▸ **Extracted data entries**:
· · ·

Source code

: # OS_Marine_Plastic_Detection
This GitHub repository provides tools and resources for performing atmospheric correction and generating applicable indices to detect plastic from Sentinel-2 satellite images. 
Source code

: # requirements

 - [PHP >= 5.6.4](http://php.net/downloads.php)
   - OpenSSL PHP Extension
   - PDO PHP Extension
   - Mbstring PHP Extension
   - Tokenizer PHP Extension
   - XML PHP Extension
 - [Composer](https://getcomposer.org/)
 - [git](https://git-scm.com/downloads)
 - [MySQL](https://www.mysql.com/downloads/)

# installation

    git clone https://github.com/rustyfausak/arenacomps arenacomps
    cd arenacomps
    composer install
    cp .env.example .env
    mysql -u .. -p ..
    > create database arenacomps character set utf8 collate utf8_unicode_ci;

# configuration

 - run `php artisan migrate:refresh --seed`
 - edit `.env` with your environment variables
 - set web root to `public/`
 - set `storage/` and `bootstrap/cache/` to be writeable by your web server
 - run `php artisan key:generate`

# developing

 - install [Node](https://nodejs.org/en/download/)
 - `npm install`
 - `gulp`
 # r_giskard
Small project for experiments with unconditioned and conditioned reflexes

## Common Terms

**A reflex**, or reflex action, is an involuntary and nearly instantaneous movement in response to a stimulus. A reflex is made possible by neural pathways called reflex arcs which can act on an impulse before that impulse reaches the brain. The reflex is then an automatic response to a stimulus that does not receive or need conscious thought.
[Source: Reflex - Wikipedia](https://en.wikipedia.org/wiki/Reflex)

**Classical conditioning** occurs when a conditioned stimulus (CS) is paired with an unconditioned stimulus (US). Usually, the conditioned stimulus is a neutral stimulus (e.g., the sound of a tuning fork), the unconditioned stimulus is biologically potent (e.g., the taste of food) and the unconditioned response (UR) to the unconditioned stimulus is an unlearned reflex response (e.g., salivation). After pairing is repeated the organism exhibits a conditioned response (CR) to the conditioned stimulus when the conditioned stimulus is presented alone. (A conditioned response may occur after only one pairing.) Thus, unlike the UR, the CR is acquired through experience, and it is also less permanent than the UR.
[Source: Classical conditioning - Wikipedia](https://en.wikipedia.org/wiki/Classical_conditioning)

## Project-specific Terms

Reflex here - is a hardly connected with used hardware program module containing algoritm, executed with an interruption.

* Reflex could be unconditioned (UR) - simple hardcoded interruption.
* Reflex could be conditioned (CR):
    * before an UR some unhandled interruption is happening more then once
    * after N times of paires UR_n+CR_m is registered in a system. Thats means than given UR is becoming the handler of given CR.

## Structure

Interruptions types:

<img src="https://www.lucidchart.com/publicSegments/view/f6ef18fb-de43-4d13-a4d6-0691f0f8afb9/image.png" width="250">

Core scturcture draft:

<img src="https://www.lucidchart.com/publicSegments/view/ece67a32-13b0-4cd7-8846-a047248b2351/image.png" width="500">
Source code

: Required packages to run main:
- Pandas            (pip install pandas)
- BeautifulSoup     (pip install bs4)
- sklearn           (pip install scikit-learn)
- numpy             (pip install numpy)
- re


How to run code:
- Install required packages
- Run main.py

· · ·

▸ **WHAT IS EXPECTED**: Copy every line where the word "your" is present in the entries above.

▸ **ANSWER TO THE EXERCISE**:
 - edit `.env` with your environment variables
 - set `storage/` and `bootstrap/cache/` to be writeable by your web server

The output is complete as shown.